Collected data:
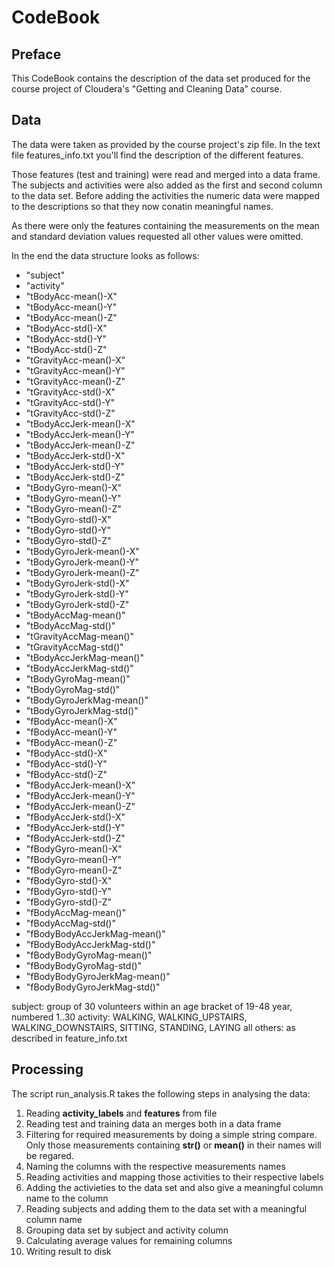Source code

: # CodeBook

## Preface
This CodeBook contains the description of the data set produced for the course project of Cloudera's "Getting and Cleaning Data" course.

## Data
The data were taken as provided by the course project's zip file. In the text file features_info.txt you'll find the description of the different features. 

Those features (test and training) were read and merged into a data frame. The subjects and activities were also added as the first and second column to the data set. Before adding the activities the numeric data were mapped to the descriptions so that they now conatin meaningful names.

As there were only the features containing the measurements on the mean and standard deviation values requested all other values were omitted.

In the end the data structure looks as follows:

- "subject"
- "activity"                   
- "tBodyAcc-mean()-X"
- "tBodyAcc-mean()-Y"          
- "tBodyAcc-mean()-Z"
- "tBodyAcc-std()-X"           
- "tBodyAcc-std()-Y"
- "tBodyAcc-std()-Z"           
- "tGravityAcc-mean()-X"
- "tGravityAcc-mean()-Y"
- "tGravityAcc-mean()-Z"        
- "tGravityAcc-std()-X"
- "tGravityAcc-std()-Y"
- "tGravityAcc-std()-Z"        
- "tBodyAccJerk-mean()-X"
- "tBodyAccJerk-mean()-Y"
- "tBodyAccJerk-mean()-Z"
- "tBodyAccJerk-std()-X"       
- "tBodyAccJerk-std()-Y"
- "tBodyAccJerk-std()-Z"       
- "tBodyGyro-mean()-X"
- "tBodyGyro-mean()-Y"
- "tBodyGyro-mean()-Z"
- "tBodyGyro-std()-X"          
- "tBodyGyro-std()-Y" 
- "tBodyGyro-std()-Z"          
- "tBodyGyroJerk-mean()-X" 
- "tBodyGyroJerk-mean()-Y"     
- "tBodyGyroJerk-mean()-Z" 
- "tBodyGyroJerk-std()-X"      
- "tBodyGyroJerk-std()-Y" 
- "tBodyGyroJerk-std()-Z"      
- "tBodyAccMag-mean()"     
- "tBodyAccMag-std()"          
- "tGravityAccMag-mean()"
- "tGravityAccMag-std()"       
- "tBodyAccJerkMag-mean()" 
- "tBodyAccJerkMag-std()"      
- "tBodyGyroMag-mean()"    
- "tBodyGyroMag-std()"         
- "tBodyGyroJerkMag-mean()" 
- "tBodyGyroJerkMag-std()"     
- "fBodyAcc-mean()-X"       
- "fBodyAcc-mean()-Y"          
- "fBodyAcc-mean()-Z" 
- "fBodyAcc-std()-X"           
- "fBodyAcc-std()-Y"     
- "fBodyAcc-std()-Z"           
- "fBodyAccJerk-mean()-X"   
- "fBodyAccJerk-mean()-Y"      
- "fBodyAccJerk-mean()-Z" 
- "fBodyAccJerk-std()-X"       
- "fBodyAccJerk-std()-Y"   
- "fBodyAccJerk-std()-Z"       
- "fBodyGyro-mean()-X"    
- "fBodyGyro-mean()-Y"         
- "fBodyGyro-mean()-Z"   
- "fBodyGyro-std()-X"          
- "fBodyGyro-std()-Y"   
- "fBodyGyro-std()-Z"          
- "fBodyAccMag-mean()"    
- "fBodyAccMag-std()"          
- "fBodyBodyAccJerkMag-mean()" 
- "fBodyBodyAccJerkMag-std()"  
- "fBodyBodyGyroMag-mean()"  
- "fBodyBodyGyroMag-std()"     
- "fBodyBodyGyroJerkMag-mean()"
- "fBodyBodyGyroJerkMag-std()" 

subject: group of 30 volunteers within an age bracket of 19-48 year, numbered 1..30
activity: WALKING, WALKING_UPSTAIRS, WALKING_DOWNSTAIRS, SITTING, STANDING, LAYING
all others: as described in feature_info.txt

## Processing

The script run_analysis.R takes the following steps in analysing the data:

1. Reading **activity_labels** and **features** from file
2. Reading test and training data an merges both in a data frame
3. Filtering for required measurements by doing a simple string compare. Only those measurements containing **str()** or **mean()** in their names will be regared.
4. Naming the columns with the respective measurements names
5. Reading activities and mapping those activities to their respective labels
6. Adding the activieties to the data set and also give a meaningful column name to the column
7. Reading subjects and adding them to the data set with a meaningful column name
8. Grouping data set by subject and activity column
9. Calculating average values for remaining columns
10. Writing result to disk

> **Work request**: A single number is expected: how many lines in the entries contain "features".

> **Result**: 4